Rimane una pura esistenza senza ego... senza conflitto, solo una comunione. In quella comunione ci si sente beati. E’ errato dedurre che l’altro ti abbia donato quella beatitudine.
Quella beatitudine è venuta perché, senza saperlo, sei caduto in una profonda tecnica meditativa. Puoi farlo consapevolmente, e quando lo fai consapevolmente penetra ancor più in profondità perché non sei ossessionato dall’oggetto. Questo avviene ogni giorno. Se ami qualcuno ti senti beato non a causa di lui o di lei, ma a causa dell’amore. Come mai?
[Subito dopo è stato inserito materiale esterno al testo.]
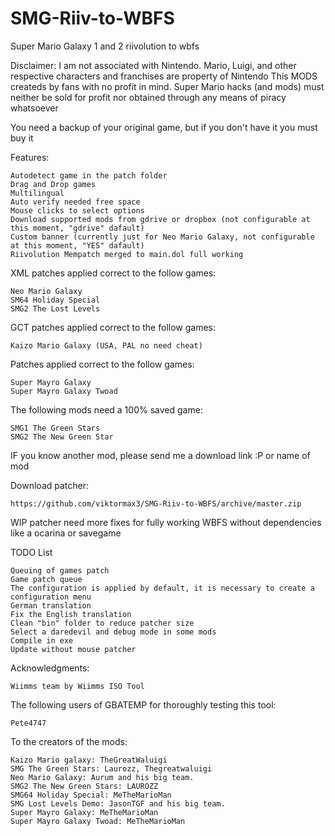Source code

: # SMG-Riiv-to-WBFS
Super Mario Galaxy 1 and 2 riivolution to wbfs 

Disclaimer: I am not associated with Nintendo. Mario, Luigi, and other respective characters and franchises are property of Nintendo
This MODS createds by fans with no profit in mind. Super Mario hacks (and mods) must neither be sold for profit nor obtained through any means of piracy whatsoever

You need a backup of your original game, but if you don't have it you must buy it

Features:
	
	Autodetect game in the patch folder
	Drag and Drop games
	Multilingual
	Auto verify needed free space
	Mouse clicks to select options
	Download supported mods from gdrive or dropbox (not configurable at this moment, "gdrive" dafault)
	Custom banner (currently just for Neo Mario Galaxy, not configurable at this moment, "YES" dafault)
	Riivolution Mempatch merged to main.dol full working
	

XML patches applied correct to the follow games:

	Neo Mario Galaxy
	SM64 Holiday Special
	SMG2 The Lost Levels

GCT patches applied correct to the follow games:

	Kaizo Mario Galaxy (USA, PAL no need cheat)

Patches applied correct to the follow games:

	Super Mayro Galaxy
	Super Mayro Galaxy Twoad

The following mods need a 100% saved game:

	SMG1 The Green Stars
	SMG2 The New Green Star

IF you know another mod, please send me a download link :P or name of mod

Download patcher:

	https://github.com/viktormax3/SMG-Riiv-to-WBFS/archive/master.zip

WIP patcher need more fixes for fully working WBFS without dependencies like a ocarina or savegame

TODO List

	Queuing of games patch
	Game patch queue
	The configuration is applied by default, it is necessary to create a configuration menu
	German translation
	Fix the English translation
	Clean "bin" folder to reduce patcher size
	Select a daredevil and debug mode in some mods
	Compile in exe
	Update without mouse patcher

Acknowledgments:

	Wiimms team by Wiimms ISO Tool

The following users of GBATEMP for thoroughly testing this tool:

	Pete4747

To the creators of the mods:

	Kaizo Mario galaxy: TheGreatWaluigi
	SMG The Green Stars: Laurozz, Thegreatwaluigi
	Neo Mario Galaxy: Aurum and his big team.
	SMG2 The New Green Stars: LAUROZZ
	SMG64 Holiday Special: MeTheMarioMan
	SMG Lost Levels Demo: JasonTGF and his big team.
	Super Mayro Galaxy: MeTheMarioMan
	Super Mayro Galaxy Twoad: MeTheMarioMan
Perché questo fenomeno accade, questo sutra accade. Ma in quel caso ne sei ossessionato. Pensi che sia a causa di A, a causa della prossimità di A, della vicinanza a causa dell’amore di A, che questa beatitudine accade. Perciò pensi: “Devo possedere A perché, senza la sua presenza, potrei non essere capace di ottenere di nuovo questa beatitudine”. Diventi geloso. Se qualcun altro possedesse A, lui sarebbe beato e tu ti sentiresti infelice, perciò vuoi togliere ad A ogni possibilità di essere posseduto da qualcun altro. A dovrebbe essere posseduto solo da te perché, grazie a lui, hai potuto gettare un’occhiata in un mondo diverso; ma, non appena cerchi di possedere, distruggerai tutta la bellezza dell’intero fenomeno. Quando l’amore viene posseduto, l’amore se n’è andato.
Allora l’amante è solo una cosa. Puoi usarlo, ma la beatitudine non ritornerà, perché quella beatitudine veniva quando l’altro era una persona. L’altro era fatto, creato: tu creavi la persona nell’altro, e l’altro creava la persona in te. Nessuno era un oggetto. Eravate entrambi delle soggettività che si incontravano: due persone che s’incontrano, non una persona e una cosa. Ma non appena possiedi, questo diventerà impossibile. E la mente cercherà di possedere perché pensa in termini di bramosia: “Un giorno mi è accaduta la beatitudine, perciò mi deve accadere ogni giorno. Quindi devo possedere”. Ma la beatitudine accade perché non esiste possesso. E di fatto, la beatitudine non accade a causa dell’altro, ma a causa tua. Accade perché sei totalmente assorbito nell’altro. Può capitare con una rosa, con una roccia, con gli alberi, con qualunque cosa. Una volta che conoscerai il modo in cui si verifica, può capitare ovunque. Se sai che tu non sei e, con amore profondo, la tua consapevolezza si muove verso l’altro, verso gli alberi, il cielo, le stelle, chiunque; quando tutta la tua consapevolezza è indirizzata verso l’altro, ti lascia, si allontana da te; in quell’assenza dell’io risiede la beatitudine.